== ASSIGNMENT ==
With every mark kept, transcribe all of the records.

== SUPPLIED INFORMATION ==
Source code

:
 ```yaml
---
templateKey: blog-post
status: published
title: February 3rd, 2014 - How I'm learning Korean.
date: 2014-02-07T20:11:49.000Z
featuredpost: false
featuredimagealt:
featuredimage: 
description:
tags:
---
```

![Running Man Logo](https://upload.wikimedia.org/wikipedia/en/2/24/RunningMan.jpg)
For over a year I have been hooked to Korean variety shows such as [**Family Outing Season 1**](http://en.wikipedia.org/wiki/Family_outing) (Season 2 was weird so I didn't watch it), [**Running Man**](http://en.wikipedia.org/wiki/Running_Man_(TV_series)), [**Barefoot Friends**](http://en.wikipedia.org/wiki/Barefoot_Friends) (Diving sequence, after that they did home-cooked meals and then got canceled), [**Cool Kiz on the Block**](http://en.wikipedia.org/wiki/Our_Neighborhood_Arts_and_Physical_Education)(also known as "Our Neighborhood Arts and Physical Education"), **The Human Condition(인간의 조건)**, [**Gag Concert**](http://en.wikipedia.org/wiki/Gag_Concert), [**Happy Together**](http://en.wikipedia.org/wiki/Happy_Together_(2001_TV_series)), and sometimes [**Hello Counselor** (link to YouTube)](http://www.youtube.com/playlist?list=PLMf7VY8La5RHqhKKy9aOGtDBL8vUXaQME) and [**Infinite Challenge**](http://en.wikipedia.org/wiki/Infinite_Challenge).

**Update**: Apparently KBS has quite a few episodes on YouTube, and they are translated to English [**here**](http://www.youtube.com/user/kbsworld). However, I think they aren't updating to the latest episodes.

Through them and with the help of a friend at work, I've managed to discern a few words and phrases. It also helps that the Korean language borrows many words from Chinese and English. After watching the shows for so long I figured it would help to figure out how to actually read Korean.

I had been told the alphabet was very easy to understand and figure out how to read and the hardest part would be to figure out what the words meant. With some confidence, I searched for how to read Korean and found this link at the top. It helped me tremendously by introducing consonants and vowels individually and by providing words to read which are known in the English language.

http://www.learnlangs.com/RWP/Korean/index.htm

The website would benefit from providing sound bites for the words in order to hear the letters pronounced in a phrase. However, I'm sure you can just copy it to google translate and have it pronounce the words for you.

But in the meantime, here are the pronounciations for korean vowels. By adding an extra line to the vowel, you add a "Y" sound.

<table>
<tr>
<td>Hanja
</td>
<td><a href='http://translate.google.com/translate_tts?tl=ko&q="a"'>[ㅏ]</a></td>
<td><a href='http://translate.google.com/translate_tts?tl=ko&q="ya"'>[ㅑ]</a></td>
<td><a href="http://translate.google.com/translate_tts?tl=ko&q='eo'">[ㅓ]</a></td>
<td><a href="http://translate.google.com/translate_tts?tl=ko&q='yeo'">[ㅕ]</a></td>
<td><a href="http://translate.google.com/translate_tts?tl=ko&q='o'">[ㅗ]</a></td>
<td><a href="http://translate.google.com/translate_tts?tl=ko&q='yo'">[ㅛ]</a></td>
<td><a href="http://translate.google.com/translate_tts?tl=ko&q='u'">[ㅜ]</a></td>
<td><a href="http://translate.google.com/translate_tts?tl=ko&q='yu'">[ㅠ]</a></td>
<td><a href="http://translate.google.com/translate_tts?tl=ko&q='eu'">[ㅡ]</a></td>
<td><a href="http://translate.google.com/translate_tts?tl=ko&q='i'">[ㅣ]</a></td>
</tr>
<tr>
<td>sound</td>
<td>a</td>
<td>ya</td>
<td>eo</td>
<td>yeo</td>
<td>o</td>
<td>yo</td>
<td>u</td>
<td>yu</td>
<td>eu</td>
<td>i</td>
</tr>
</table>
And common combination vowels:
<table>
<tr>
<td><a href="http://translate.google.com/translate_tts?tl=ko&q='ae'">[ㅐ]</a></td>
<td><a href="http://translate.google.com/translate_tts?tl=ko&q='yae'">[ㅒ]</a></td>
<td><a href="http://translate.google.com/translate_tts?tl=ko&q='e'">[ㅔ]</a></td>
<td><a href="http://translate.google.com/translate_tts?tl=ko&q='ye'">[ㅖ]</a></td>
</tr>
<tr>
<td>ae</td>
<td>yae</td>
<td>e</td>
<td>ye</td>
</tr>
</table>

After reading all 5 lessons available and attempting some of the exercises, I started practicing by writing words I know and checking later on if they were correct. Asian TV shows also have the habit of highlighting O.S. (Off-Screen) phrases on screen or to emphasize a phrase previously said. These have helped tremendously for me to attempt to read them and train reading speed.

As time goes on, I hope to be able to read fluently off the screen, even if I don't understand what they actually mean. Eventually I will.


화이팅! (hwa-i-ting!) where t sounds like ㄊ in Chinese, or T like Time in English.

== EXERCISE RESPONSE ==
Source code

:
 ```yaml
---
templateKey: blog-post
status: published
title: February 3rd, 2014 - How I'm learning Korean.
date: 2014-02-07T20:11:49.000Z
featuredpost: false
featuredimagealt:
featuredimage: 
description:
tags:
---
```

![Running Man Logo](https://upload.wikimedia.org/wikipedia/en/2/24/RunningMan.jpg)
For over a year I have been hooked to Korean variety shows such as [**Family Outing Season 1**](http://en.wikipedia.org/wiki/Family_outing) (Season 2 was weird so I didn't watch it), [**Running Man**](http://en.wikipedia.org/wiki/Running_Man_(TV_series)), [**Barefoot Friends**](http://en.wikipedia.org/wiki/Barefoot_Friends) (Diving sequence, after that they did home-cooked meals and then got canceled), [**Cool Kiz on the Block**](http://en.wikipedia.org/wiki/Our_Neighborhood_Arts_and_Physical_Education)(also known as "Our Neighborhood Arts and Physical Education"), **The Human Condition(인간의 조건)**, [**Gag Concert**](http://en.wikipedia.org/wiki/Gag_Concert), [**Happy Together**](http://en.wikipedia.org/wiki/Happy_Together_(2001_TV_series)), and sometimes [**Hello Counselor** (link to YouTube)](http://www.youtube.com/playlist?list=PLMf7VY8La5RHqhKKy9aOGtDBL8vUXaQME) and [**Infinite Challenge**](http://en.wikipedia.org/wiki/Infinite_Challenge).

**Update**: Apparently KBS has quite a few episodes on YouTube, and they are translated to English [**here**](http://www.youtube.com/user/kbsworld). However, I think they aren't updating to the latest episodes.

Through them and with the help of a friend at work, I've managed to discern a few words and phrases. It also helps that the Korean language borrows many words from Chinese and English. After watching the shows for so long I figured it would help to figure out how to actually read Korean.

I had been told the alphabet was very easy to understand and figure out how to read and the hardest part would be to figure out what the words meant. With some confidence, I searched for how to read Korean and found this link at the top. It helped me tremendously by introducing consonants and vowels individually and by providing words to read which are known in the English language.

http://www.learnlangs.com/RWP/Korean/index.htm

The website would benefit from providing sound bites for the words in order to hear the letters pronounced in a phrase. However, I'm sure you can just copy it to google translate and have it pronounce the words for you.

But in the meantime, here are the pronounciations for korean vowels. By adding an extra line to the vowel, you add a "Y" sound.

<table>
<tr>
<td>Hanja
</td>
<td><a href='http://translate.google.com/translate_tts?tl=ko&q="a"'>[ㅏ]</a></td>
<td><a href='http://translate.google.com/translate_tts?tl=ko&q="ya"'>[ㅑ]</a></td>
<td><a href="http://translate.google.com/translate_tts?tl=ko&q='eo'">[ㅓ]</a></td>
<td><a href="http://translate.google.com/translate_tts?tl=ko&q='yeo'">[ㅕ]</a></td>
<td><a href="http://translate.google.com/translate_tts?tl=ko&q='o'">[ㅗ]</a></td>
<td><a href="http://translate.google.com/translate_tts?tl=ko&q='yo'">[ㅛ]</a></td>
<td><a href="http://translate.google.com/translate_tts?tl=ko&q='u'">[ㅜ]</a></td>
<td><a href="http://translate.google.com/translate_tts?tl=ko&q='yu'">[ㅠ]</a></td>
<td><a href="http://translate.google.com/translate_tts?tl=ko&q='eu'">[ㅡ]</a></td>
<td><a href="http://translate.google.com/translate_tts?tl=ko&q='i'">[ㅣ]</a></td>
</tr>
<tr>
<td>sound</td>
<td>a</td>
<td>ya</td>
<td>eo</td>
<td>yeo</td>
<td>o</td>
<td>yo</td>
<td>u</td>
<td>yu</td>
<td>eu</td>
<td>i</td>
</tr>
</table>
And common combination vowels:
<table>
<tr>
<td><a href="http://translate.google.com/translate_tts?tl=ko&q='ae'">[ㅐ]</a></td>
<td><a href="http://translate.google.com/translate_tts?tl=ko&q='yae'">[ㅒ]</a></td>
<td><a href="http://translate.google.com/translate_tts?tl=ko&q='e'">[ㅔ]</a></td>
<td><a href="http://translate.google.com/translate_tts?tl=ko&q='ye'">[ㅖ]</a></td>
</tr>
<tr>
<td>ae</td>
<td>yae</td>
<td>e</td>
<td>ye</td>
</tr>
</table>

After reading all 5 lessons available and attempting some of the exercises, I started practicing by writing words I know and checking later on if they were correct. Asian TV shows also have the habit of highlighting O.S. (Off-Screen) phrases on screen or to emphasize a phrase previously said. These have helped tremendously for me to attempt to read them and train reading speed.

As time goes on, I hope to be able to read fluently off the screen, even if I don't understand what they actually mean. Eventually I will.


화이팅! (hwa-i-ting!) where t sounds like ㄊ in Chinese, or T like Time in English.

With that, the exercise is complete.